So we know we want $\nabla E(\theta) \cdot u < 0$. In fact, the best direction $u$ would be the one where $\nabla E(\theta) \cdot u$ is minimized and is as negative as possible. That would be the direction *most* downhill, and would give us the most "bang for our buck" with a small move $\epsilon$.

Let's continue to think about this. The direction most uphill at $\theta$ is perpindicular to the contour line at $\theta$. Likewise, the direction most downhill is *also* perpindicular to the contour line, but in the opposite direction of the most uphill direction.
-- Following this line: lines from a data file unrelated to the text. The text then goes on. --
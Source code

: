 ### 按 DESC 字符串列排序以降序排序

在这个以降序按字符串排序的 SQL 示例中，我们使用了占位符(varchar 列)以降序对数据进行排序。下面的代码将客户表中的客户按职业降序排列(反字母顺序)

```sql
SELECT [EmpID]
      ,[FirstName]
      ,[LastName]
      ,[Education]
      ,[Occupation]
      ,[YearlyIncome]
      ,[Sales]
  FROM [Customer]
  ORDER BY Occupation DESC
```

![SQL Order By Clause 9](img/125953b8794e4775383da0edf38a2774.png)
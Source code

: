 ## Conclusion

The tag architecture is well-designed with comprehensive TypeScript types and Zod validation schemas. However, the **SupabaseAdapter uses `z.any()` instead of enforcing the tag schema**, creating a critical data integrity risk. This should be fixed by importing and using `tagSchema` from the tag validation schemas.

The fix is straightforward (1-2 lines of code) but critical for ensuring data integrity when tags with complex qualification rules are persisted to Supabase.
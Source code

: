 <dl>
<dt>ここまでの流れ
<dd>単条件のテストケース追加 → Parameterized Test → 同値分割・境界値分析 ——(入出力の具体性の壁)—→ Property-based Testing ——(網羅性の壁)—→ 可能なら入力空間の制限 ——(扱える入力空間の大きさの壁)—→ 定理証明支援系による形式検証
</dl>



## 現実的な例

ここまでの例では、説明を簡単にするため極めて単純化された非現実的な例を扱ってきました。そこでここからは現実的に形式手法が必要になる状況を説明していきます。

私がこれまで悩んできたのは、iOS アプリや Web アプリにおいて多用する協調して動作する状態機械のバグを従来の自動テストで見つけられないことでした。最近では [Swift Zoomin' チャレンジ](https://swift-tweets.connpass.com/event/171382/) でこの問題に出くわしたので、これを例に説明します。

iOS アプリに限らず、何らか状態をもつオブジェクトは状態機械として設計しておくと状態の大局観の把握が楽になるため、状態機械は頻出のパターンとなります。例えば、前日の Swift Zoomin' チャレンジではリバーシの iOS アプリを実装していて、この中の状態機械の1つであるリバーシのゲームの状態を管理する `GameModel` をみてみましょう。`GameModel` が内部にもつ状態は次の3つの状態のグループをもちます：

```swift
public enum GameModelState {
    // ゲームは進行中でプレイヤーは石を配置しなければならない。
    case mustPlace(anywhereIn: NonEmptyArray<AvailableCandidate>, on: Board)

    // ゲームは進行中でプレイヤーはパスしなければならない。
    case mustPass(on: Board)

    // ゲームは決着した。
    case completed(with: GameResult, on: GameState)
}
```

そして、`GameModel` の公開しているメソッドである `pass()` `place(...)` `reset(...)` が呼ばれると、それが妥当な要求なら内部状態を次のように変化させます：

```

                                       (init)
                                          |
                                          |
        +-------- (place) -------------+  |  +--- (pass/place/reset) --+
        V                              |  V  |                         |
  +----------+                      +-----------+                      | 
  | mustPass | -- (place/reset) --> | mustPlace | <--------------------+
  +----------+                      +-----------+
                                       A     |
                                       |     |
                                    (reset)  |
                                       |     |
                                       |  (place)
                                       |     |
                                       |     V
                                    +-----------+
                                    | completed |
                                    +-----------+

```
**TODO**: Image of contour line and vectors up and downhill.

I say that the most uphill direction is in fact straight in the direction of $\nabla E(\theta)$. The way I will show this is to show that for any $u_i, u_j$ (for $i\ne j$), it is always best that:

\\[
\frac{
    \left(\partial E / \partial \theta_i\right)(\theta)
}{
    \left(\partial E / \partial \theta_j\right)(\theta)
}
=
\frac{u_i}{u_j}
\\]

If this were not true, I say that you could modify $u$ to $u'$ such that (a) $\nabla E(\theta) \cdot u' > \nabla E(\theta) \cdot u$, and (b) $||u'|| = ||u||$. In other words, for the same size of step, you could improve $u$ to $u'$ so that you will travel more uphill.

So let's show it. First, let's ask how much a change in $u_i$ forces us to change $u_j$ in order to keep $||u||$ constant. First, let's consider $\frac{\partial ||u||}{\partial u_i}$. Since:

\\[
||u|| = \sqrt{\sum_k u_k^2}
\\]

To take the derivative, we use the chain rule, along with a rule that $\frac{\partial \sqrt{x}}{\partial x} = \frac{1}{x}$:

\\[
\begin{align}
\frac{\partial ||u||}{\partial {u_i}} &= \frac{\partial}{\partial u_i} \sqrt{\sum_k u_k^2} \\
&= \frac{1}{\sum_k u_k^2} \left( \frac{\partial}{\partial u_i} \sum_k u_k^2 \right) \\
&= \frac{1}{||u||} \left( 2 u_i \right)
\end{align}
\\]

What this tells us is that a *marginal* (also called an *infinitesimal*) change to $u_i$ will cause a change in $||u||$ equal to $\frac{2 u_i}{||u||}$. Now, if we want to keep $||u||$ constant, then to compensate for a change to $u_i$, we'll have to make a corresponding change to $u_j$. What is the *proportion* of the magnitude of the change?

\\[
\frac{2 u_i}{||u||} \Delta u_i = -\frac{2 u_j}{||u||} \Delta u_j \\
\Rightarrow \Delta u_j = -\frac{u_i}{u_j} \Delta u_i
\\]

This shows you that a change to $u_i$ must be compensated for by a change to $u_j$ in the opposite direction, and with a magnitude $\frac{u_i}{u_j}$ times as large as the $u_i$ change.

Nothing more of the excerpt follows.